Study limitationsThe results of this study demonstrated that a new MTT using a meal containing 75 g of glucose and fat was more useful than the standard 75-g OGTT for a precise assessment of glucose-tolerance subtypes and triglyceride metabolism after an LSG. However, this study’s patients were recruited exclusively from our outpatient clinic, and the 30 patients completed two different glucose-tolerance tests both before and 1 year after an LSG. These results were obtained for relatively small numbers of patients: 13 patients with NGT, 11 with IGT, and six with T2DM. The patients with T2DM had good preoperative glycemic control and were not on insulin therapy for the glycemic control of their diabetes. In this observational follow-up study, the postprandial blood glucose and lipid abnormality data obtained before and after the patients’ LSGs were very consistent, showing significant differences between the OGTT and MTT results. However, it would be appropriate to further test our findings in diabetic patients with more widely differing clinical characteristics.

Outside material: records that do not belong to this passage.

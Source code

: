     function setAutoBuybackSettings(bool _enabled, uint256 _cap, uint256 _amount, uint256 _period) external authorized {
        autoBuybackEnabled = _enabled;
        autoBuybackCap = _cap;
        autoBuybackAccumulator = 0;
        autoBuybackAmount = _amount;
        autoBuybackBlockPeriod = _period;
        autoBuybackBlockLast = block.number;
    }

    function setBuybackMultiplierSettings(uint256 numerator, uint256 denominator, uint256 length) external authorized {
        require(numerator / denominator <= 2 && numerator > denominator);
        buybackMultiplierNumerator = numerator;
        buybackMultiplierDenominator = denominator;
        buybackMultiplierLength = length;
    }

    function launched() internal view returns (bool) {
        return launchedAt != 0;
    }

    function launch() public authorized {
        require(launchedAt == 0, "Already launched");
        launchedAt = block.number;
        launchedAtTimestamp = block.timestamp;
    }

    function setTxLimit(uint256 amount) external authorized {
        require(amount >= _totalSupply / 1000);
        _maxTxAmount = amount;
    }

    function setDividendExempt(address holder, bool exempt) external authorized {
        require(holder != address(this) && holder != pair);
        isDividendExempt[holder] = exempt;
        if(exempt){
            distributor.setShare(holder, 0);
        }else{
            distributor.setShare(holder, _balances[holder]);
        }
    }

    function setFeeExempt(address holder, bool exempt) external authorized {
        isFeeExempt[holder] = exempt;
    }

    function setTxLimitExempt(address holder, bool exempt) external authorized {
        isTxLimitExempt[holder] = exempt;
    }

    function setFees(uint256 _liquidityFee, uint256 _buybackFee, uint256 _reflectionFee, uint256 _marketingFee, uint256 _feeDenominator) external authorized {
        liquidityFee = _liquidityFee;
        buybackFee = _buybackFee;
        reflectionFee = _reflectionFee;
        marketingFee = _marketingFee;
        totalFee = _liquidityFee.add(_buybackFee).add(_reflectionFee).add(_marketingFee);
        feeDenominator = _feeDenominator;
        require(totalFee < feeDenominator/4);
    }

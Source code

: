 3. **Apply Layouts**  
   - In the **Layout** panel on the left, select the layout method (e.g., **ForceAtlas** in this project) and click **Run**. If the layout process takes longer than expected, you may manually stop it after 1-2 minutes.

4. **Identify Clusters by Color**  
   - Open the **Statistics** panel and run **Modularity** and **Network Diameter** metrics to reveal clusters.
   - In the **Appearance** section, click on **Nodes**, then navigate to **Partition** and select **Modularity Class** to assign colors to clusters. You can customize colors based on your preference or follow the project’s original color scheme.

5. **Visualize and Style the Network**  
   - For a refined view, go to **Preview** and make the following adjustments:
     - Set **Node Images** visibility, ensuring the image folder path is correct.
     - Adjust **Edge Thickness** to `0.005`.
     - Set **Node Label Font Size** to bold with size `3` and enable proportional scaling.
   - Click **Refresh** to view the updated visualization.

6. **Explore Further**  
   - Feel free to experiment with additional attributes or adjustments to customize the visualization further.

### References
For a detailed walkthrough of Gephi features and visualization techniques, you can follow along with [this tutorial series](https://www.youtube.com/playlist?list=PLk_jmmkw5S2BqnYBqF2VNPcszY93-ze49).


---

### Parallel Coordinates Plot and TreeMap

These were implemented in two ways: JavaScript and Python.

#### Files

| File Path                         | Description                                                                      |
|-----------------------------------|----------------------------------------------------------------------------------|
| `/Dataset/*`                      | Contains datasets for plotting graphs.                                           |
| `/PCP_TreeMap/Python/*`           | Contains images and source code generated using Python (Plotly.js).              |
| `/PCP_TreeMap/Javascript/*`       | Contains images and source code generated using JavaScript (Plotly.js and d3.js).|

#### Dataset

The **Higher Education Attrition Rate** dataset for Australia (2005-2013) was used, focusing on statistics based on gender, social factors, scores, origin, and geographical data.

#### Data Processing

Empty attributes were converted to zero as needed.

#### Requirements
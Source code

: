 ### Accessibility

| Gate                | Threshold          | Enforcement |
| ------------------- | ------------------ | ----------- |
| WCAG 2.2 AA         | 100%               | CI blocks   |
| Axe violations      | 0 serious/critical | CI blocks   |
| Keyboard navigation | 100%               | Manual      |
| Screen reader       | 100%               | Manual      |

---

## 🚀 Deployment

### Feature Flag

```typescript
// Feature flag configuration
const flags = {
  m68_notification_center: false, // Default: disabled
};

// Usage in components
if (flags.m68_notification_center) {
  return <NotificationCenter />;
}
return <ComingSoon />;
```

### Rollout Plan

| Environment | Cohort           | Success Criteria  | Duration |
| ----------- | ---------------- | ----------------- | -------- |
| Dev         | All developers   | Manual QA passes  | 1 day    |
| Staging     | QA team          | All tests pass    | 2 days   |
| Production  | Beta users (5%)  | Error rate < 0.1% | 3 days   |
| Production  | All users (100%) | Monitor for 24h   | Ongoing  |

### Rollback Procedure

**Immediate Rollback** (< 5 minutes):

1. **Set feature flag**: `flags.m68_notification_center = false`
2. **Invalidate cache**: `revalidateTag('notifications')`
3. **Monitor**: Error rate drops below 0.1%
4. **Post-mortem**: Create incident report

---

The patients’ plasma concentrations of various incretins and other hormones were measured during the OGTT and MTT both pre- and post-LSG, but this study was designed to analyze only the utility of the new MTT compared to the standard OGTT as a diagnostic tool for postprandial glycemic and triglyceride elevations after metabolic surgery, and thus the focus of this report is the detailed analyses of the pre- and post-surgery differences in insulin secretion, GIS, and the DI calculated using OGTT versus MTT data. The precise relationship between the changes in hormone values in relation to the changes in both the insulin sensitivity and GIS values will be provided in a separate report.
In conclusion, the impaired glucose tolerance curve measured by the MTT in T2DM patients was associated with impaired normalization of the DI values in the patients 1-year after the LSG. In contrast, the postprandial hypertriglyceridemia at 2h after the MTT was normalized post-surgery. These results indicate that the 2h-PG value obtained during the MTT was finely regulated by both insulin sensitivity and insulin secretion in post-LSG patients, which related to the correct diagnosis of glucose tolerance curves under the no dumping syndrome after MTT. The exact reason for the impaired normalization of glucose tolerance curve compared to the normalization of postprandial TG levels after MTT in post-surgery DM patients was unclear in the present study. However, one explanation was that the 2h-PG value after the glucose loading, a major determinant of a glucose tolerance curve was directly correlated with the post-surgery DI values, while postprandial TG0–120 values were not correlated with those values in the present study.
We thank all of the study participants and the staff at Omi Medical Center for their valuable contributions, and we sincerely appreciate the financial support from Sunstar Co., Ltd.
A. Kashiwagi has acted as a medical consultant for Sunstar Co., Ltd. The Omi Medical Center is funded by Sunstar Co., Ltd., and a portion of this funding was used for the present study. T. Kitamura is a member of Endocrine Journal’s editorial board. The remaining authors have no competing interests to disclose.
The Institutional Review Board at the Kusatsu General Hospital approved the study protocol (no. 2017-0317-05, March 24, 2017). Note that Kusatsu General Hospital changed its hospital name to Omi Medical Center on October 1, 2021.